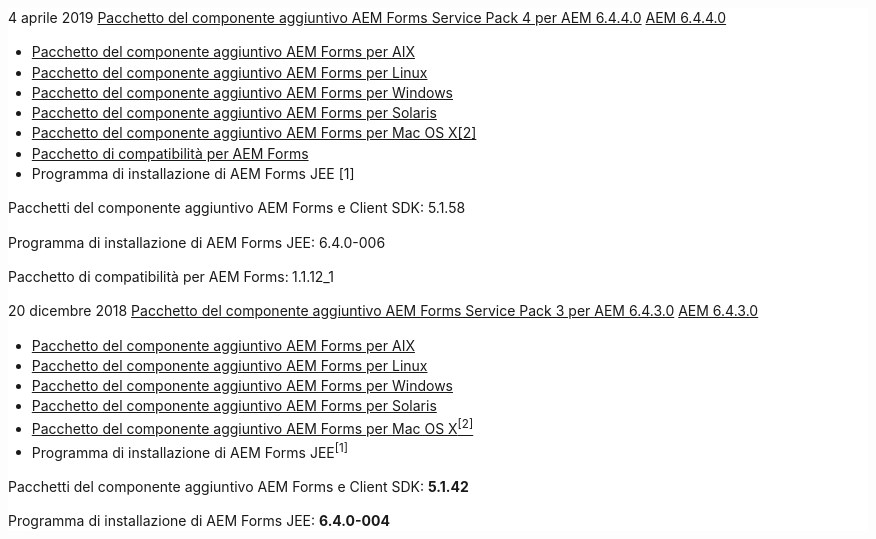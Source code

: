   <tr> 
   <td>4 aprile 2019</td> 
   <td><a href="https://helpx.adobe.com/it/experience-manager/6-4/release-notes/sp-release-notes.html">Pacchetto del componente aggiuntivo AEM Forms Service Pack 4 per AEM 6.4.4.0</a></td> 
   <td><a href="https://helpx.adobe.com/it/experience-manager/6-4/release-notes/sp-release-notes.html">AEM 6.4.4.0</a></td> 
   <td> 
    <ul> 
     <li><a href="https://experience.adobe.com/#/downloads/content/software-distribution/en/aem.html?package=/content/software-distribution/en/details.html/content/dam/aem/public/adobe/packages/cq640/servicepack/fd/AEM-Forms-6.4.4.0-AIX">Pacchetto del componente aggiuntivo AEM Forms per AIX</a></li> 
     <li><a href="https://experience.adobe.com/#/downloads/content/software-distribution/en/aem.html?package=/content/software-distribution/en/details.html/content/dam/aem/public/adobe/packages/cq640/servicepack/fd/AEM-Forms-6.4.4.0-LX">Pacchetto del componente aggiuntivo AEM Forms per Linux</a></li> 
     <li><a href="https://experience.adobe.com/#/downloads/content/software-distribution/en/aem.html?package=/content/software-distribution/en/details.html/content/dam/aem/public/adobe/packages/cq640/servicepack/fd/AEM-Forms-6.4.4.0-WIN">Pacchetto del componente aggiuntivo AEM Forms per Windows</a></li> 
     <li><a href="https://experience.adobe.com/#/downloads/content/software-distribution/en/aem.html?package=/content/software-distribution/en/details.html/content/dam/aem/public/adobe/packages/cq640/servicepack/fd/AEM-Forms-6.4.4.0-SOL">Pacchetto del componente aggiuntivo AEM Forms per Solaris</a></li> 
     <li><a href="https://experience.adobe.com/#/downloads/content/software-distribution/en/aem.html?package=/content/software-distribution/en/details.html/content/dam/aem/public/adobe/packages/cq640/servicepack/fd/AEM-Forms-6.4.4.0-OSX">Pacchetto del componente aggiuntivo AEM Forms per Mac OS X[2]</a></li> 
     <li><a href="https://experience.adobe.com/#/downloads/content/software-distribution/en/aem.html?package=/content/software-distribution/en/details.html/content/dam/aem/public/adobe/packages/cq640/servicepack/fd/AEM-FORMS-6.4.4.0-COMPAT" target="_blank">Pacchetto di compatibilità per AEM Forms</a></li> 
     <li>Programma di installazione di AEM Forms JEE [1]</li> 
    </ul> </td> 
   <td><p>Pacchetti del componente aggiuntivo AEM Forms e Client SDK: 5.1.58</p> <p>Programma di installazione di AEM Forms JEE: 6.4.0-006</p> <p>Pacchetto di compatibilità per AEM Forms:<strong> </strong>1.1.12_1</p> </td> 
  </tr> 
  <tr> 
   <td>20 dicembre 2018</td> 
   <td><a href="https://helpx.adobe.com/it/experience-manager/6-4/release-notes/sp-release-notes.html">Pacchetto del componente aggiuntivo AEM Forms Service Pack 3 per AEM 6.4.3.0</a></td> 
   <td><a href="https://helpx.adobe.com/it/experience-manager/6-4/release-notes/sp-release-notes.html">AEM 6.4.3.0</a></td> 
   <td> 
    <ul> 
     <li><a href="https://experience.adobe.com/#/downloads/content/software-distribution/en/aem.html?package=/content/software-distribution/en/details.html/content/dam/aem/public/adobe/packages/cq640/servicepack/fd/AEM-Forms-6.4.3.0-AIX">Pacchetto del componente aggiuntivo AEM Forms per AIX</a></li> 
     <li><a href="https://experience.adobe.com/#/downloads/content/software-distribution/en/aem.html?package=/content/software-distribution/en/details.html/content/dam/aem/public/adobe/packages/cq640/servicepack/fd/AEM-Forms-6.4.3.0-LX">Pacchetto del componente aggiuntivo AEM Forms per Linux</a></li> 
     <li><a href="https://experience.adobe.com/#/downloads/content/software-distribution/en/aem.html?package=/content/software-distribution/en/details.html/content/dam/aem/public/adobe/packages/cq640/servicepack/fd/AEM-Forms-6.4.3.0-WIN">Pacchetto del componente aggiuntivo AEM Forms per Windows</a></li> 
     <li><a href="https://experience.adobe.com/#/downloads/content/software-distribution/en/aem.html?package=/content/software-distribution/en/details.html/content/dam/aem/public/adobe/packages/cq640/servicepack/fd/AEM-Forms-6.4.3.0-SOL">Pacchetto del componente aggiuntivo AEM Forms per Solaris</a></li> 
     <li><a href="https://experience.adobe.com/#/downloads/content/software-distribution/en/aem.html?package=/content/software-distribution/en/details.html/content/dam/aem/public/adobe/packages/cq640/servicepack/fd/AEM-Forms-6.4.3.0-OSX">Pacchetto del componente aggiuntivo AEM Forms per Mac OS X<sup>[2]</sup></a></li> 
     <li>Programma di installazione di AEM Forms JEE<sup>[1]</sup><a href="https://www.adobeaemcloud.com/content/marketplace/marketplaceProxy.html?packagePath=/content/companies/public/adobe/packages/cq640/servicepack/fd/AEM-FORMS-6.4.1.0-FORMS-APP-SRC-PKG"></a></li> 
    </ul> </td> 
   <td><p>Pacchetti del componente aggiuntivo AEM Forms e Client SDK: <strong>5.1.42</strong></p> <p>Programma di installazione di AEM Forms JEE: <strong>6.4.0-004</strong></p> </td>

::::::

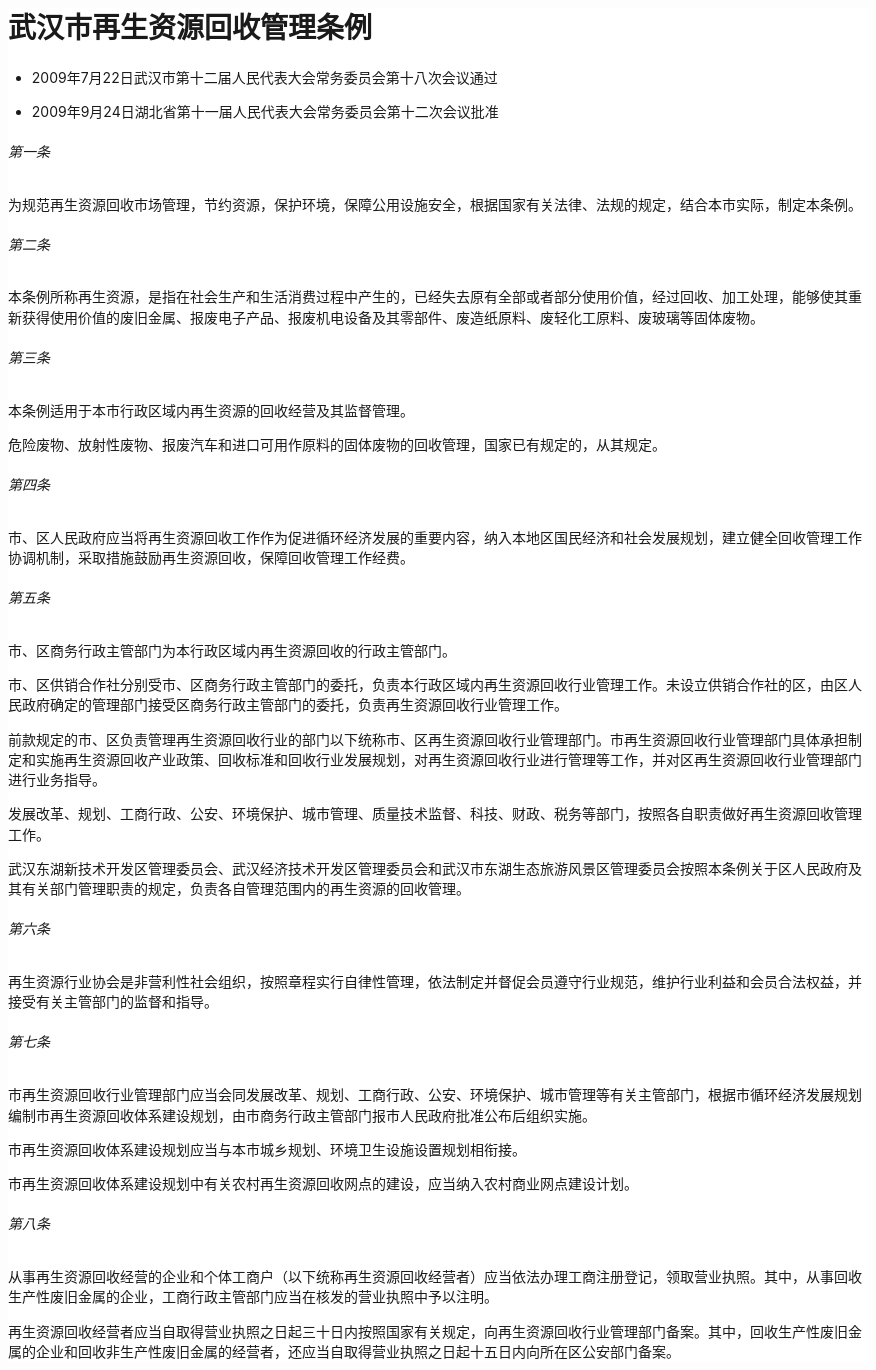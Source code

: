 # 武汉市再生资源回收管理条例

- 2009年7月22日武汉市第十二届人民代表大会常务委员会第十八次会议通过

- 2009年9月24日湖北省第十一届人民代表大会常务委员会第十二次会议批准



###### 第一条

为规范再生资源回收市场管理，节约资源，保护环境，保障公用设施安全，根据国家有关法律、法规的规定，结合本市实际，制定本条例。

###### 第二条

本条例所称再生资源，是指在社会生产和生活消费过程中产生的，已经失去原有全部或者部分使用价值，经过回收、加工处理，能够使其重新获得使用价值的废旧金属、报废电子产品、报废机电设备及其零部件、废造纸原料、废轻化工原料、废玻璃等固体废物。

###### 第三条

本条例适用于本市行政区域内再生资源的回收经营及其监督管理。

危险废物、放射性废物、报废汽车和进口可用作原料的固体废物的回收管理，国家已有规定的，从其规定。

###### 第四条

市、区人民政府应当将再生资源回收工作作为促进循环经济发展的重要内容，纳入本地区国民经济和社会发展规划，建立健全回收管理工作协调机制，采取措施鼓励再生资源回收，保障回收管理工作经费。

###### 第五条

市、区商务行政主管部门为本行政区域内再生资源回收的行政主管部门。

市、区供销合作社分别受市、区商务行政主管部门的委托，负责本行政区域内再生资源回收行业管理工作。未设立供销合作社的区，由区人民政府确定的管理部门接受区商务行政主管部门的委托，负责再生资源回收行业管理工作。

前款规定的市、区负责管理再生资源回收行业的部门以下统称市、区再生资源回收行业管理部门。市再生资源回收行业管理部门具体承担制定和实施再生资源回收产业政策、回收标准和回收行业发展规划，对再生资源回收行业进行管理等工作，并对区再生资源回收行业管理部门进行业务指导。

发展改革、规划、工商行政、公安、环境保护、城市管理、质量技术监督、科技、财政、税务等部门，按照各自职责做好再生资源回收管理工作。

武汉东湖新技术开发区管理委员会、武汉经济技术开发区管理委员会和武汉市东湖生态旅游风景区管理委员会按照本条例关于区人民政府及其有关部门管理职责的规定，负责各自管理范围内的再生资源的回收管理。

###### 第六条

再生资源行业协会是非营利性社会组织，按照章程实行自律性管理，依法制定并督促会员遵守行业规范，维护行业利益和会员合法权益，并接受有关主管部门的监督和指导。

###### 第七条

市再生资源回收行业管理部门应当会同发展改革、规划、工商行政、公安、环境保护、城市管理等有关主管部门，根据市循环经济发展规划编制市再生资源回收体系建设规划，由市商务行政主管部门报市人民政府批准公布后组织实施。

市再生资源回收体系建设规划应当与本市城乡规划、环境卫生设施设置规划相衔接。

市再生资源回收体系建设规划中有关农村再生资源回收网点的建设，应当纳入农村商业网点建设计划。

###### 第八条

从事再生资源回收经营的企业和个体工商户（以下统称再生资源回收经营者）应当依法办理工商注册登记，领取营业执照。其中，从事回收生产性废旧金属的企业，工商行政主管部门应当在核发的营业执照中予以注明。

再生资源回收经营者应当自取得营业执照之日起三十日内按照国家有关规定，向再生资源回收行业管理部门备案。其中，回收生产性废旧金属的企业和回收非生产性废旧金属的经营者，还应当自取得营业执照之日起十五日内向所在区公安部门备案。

::::::

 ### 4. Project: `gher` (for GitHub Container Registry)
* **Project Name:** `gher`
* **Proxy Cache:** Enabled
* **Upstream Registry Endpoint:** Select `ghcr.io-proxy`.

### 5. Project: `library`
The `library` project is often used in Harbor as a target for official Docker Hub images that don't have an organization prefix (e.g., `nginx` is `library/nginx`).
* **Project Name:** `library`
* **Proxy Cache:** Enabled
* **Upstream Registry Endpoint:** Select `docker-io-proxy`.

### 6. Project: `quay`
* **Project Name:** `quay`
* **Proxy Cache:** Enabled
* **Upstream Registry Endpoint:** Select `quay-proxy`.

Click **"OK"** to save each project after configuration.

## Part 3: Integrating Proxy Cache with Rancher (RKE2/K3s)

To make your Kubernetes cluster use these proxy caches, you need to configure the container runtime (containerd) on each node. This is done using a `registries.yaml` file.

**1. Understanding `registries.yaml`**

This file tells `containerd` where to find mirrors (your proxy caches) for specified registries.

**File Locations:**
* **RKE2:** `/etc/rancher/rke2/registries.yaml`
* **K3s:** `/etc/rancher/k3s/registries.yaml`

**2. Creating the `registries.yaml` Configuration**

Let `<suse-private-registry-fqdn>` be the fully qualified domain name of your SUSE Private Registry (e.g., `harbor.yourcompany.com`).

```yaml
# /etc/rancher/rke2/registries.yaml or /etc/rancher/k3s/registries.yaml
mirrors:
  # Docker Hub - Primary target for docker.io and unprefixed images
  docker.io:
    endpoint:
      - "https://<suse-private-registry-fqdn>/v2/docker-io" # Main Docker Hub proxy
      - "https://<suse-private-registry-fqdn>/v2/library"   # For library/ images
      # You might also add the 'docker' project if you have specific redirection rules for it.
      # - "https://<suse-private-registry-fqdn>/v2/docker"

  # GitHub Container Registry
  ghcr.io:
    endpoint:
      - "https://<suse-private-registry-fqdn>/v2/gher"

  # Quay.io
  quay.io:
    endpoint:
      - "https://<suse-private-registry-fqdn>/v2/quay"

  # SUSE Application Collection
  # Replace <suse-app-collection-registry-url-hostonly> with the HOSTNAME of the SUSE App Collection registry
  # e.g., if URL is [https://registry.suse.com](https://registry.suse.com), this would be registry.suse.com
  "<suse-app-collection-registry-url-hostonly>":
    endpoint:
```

::::::

=== TASK TO COMPLETE ===
Looking at the data above, return every line from the one with "per AEM 6.4.4.0</a></td>" down to the one with "Mac OS X[2]</a></li>", exactly and inclusively.

=== THE COMPLETED TASK ===
   <td><a href="https://helpx.adobe.com/it/experience-manager/6-4/release-notes/sp-release-notes.html">Pacchetto del componente aggiuntivo AEM Forms Service Pack 4 per AEM 6.4.4.0</a></td> 
   <td><a href="https://helpx.adobe.com/it/experience-manager/6-4/release-notes/sp-release-notes.html">AEM 6.4.4.0</a></td> 
   <td> 
    <ul> 
     <li><a href="https://experience.adobe.com/#/downloads/content/software-distribution/en/aem.html?package=/content/software-distribution/en/details.html/content/dam/aem/public/adobe/packages/cq640/servicepack/fd/AEM-Forms-6.4.4.0-AIX">Pacchetto del componente aggiuntivo AEM Forms per AIX</a></li> 
     <li><a href="https://experience.adobe.com/#/downloads/content/software-distribution/en/aem.html?package=/content/software-distribution/en/details.html/content/dam/aem/public/adobe/packages/cq640/servicepack/fd/AEM-Forms-6.4.4.0-LX">Pacchetto del componente aggiuntivo AEM Forms per Linux</a></li> 
     <li><a href="https://experience.adobe.com/#/downloads/content/software-distribution/en/aem.html?package=/content/software-distribution/en/details.html/content/dam/aem/public/adobe/packages/cq640/servicepack/fd/AEM-Forms-6.4.4.0-WIN">Pacchetto del componente aggiuntivo AEM Forms per Windows</a></li> 
     <li><a href="https://experience.adobe.com/#/downloads/content/software-distribution/en/aem.html?package=/content/software-distribution/en/details.html/content/dam/aem/public/adobe/packages/cq640/servicepack/fd/AEM-Forms-6.4.4.0-SOL">Pacchetto del componente aggiuntivo AEM Forms per Solaris</a></li> 
     <li><a href="https://experience.adobe.com/#/downloads/content/software-distribution/en/aem.html?package=/content/software-distribution/en/details.html/content/dam/aem/public/adobe/packages/cq640/servicepack/fd/AEM-Forms-6.4.4.0-OSX">Pacchetto del componente aggiuntivo AEM Forms per Mac OS X[2]</a></li> 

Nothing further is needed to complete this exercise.